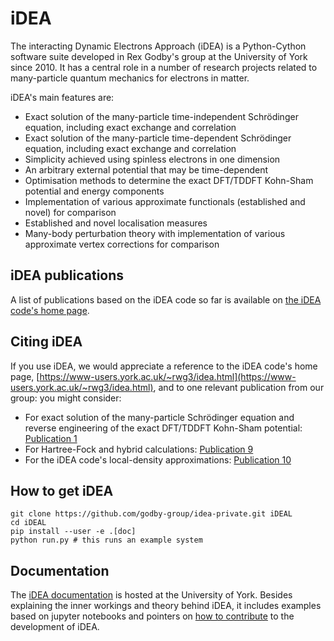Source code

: # iDEA

The interacting Dynamic Electrons Approach (iDEA) is a Python-Cython software
suite developed in Rex Godby's group at the University of York since
2010. It has a central role in a number of research projects related to
many-particle quantum mechanics for electrons in matter.

iDEA's main features are:

* Exact solution of the many-particle time-independent Schrödinger equation,
  including exact exchange and correlation
* Exact solution of the many-particle time-dependent Schrödinger equation,
  including exact exchange and correlation
* Simplicity achieved using spinless electrons in one dimension
* An arbitrary external potential that may be time-dependent
* Optimisation methods to determine the exact DFT/TDDFT Kohn-Sham potential
  and energy components
* Implementation of various approximate functionals (established and novel) for
  comparison
* Established and novel localisation measures
* Many-body perturbation theory with implementation of various approximate
  vertex corrections for comparison
  
## iDEA publications

A list of publications based on the iDEA code so far is available on [the iDEA code's home page](https://www-users.york.ac.uk/~rwg3/idea.html). 

## Citing iDEA

If you use iDEA, we would appreciate a reference to the iDEA code's home page, [https://www-users.york.ac.uk/~rwg3/idea.html](https://www-users.york.ac.uk/~rwg3/idea.html), and to one relevant publication from our group: you might consider: 

* For exact solution of the many-particle Schrödinger equation and reverse engineering of the exact DFT/TDDFT Kohn-Sham potential: [Publication 1](http://www-users.york.ac.uk/~rwg3/abst_81-110.html#Paper_87)
* For Hartree-Fock and hybrid calculations: [Publication 9](http://www-users.york.ac.uk/~rwg3/abst_81-110.html#Paper_97)
* For the iDEA code's local-density approximations: [Publication 10](http://www-users.york.ac.uk/~rwg3/abst_81-110.html#Paper_98)


## How to get iDEA

    git clone https://github.com/godby-group/idea-private.git iDEAL
    cd iDEAL
    pip install --user -e .[doc]
    python run.py # this runs an example system

## Documentation

The [iDEA documentation](https://www.cmt.york.ac.uk/group_info/idea_html/) is
hosted at the University of York.
Besides explaining the inner workings and theory behind iDEA, it includes
examples based on jupyter notebooks and pointers on 
[how to contribute](https://www.cmt.york.ac.uk/group_info/idea_html/dev/add.html) to the development of iDEA.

•••••

Everything in the records above must be restated verbatim, save for the pictures.

» **WRITTEN SOLUTION**
Source code

: # iDEA

The interacting Dynamic Electrons Approach (iDEA) is a Python-Cython software
suite developed in Rex Godby's group at the University of York since
2010. It has a central role in a number of research projects related to
many-particle quantum mechanics for electrons in matter.

iDEA's main features are:

* Exact solution of the many-particle time-independent Schrödinger equation,
  including exact exchange and correlation
* Exact solution of the many-particle time-dependent Schrödinger equation,
  including exact exchange and correlation
* Simplicity achieved using spinless electrons in one dimension
* An arbitrary external potential that may be time-dependent
* Optimisation methods to determine the exact DFT/TDDFT Kohn-Sham potential
  and energy components
* Implementation of various approximate functionals (established and novel) for
  comparison
* Established and novel localisation measures
* Many-body perturbation theory with implementation of various approximate
  vertex corrections for comparison
  
## iDEA publications

A list of publications based on the iDEA code so far is available on [the iDEA code's home page](https://www-users.york.ac.uk/~rwg3/idea.html). 

## Citing iDEA

If you use iDEA, we would appreciate a reference to the iDEA code's home page, [https://www-users.york.ac.uk/~rwg3/idea.html](https://www-users.york.ac.uk/~rwg3/idea.html), and to one relevant publication from our group: you might consider: 

* For exact solution of the many-particle Schrödinger equation and reverse engineering of the exact DFT/TDDFT Kohn-Sham potential: [Publication 1](http://www-users.york.ac.uk/~rwg3/abst_81-110.html#Paper_87)
* For Hartree-Fock and hybrid calculations: [Publication 9](http://www-users.york.ac.uk/~rwg3/abst_81-110.html#Paper_97)
* For the iDEA code's local-density approximations: [Publication 10](http://www-users.york.ac.uk/~rwg3/abst_81-110.html#Paper_98)


## How to get iDEA

    git clone https://github.com/godby-group/idea-private.git iDEAL
    cd iDEAL
    pip install --user -e .[doc]
    python run.py # this runs an example system

## Documentation

The [iDEA documentation](https://www.cmt.york.ac.uk/group_info/idea_html/) is
hosted at the University of York.
Besides explaining the inner workings and theory behind iDEA, it includes
examples based on jupyter notebooks and pointers on 
[how to contribute](https://www.cmt.york.ac.uk/group_info/idea_html/dev/add.html) to the development of iDEA.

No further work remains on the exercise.